§ Study material
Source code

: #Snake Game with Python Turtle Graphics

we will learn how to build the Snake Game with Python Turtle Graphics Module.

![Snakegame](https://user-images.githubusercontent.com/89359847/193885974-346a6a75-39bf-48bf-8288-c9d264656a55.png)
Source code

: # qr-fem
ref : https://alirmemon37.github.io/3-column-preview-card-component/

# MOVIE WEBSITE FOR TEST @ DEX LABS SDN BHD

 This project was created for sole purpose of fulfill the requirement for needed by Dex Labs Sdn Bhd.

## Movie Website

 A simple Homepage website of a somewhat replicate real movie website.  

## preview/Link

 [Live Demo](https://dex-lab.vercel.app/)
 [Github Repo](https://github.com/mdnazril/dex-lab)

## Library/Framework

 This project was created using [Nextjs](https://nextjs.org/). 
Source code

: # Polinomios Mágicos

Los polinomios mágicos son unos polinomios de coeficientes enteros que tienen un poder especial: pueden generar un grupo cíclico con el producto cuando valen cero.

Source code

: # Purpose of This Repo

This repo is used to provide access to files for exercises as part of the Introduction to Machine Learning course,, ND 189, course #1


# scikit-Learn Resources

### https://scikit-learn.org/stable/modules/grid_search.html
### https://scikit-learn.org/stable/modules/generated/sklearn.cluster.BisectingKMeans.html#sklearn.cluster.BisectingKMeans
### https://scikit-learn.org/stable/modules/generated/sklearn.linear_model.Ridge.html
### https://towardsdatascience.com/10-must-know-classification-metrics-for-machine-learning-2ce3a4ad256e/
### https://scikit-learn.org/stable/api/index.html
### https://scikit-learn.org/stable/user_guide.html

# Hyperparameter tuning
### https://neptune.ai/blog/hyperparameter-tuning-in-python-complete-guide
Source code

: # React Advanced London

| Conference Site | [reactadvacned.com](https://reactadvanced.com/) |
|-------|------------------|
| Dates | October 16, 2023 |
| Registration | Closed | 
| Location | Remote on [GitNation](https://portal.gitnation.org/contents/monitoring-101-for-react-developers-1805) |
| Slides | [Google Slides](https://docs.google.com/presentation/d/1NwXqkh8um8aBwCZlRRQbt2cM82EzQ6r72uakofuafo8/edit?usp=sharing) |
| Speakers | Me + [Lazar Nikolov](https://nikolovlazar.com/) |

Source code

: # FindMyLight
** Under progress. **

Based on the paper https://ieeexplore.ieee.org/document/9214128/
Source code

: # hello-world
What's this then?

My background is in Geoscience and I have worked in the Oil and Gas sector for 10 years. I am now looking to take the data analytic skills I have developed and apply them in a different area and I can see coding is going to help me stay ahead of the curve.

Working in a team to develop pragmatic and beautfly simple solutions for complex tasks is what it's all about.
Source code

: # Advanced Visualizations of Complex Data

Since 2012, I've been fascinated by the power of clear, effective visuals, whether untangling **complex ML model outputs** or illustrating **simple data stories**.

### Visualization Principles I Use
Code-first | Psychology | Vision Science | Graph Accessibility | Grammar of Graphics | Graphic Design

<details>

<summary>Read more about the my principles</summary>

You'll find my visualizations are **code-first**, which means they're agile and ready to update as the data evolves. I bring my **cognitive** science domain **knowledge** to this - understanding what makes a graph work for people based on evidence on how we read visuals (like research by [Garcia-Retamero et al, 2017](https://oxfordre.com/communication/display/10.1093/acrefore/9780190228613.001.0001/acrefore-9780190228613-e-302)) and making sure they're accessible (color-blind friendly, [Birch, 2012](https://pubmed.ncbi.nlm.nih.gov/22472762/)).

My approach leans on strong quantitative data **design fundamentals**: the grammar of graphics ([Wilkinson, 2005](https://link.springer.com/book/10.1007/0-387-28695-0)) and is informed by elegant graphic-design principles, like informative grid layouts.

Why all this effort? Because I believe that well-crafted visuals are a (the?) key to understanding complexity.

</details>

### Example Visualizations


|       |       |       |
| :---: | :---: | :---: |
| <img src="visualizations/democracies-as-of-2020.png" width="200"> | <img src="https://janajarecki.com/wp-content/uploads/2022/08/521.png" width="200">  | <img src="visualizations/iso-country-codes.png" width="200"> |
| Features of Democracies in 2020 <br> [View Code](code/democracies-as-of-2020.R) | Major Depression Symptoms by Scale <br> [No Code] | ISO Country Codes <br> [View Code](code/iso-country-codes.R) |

§ What you are asked to do
Scan the listing above for the line that has "My background is", then copy exactly from that line through the line that has "<summary>Read more about".

§ Problem solution
My background is in Geoscience and I have worked in the Oil and Gas sector for 10 years. I am now looking to take the data analytic skills I have developed and apply them in a different area and I can see coding is going to help me stay ahead of the curve.

Working in a team to develop pragmatic and beautfly simple solutions for complex tasks is what it's all about.
Source code

: # Advanced Visualizations of Complex Data

Since 2012, I've been fascinated by the power of clear, effective visuals, whether untangling **complex ML model outputs** or illustrating **simple data stories**.

### Visualization Principles I Use
Code-first | Psychology | Vision Science | Graph Accessibility | Grammar of Graphics | Graphic Design

<details>

<summary>Read more about the my principles</summary>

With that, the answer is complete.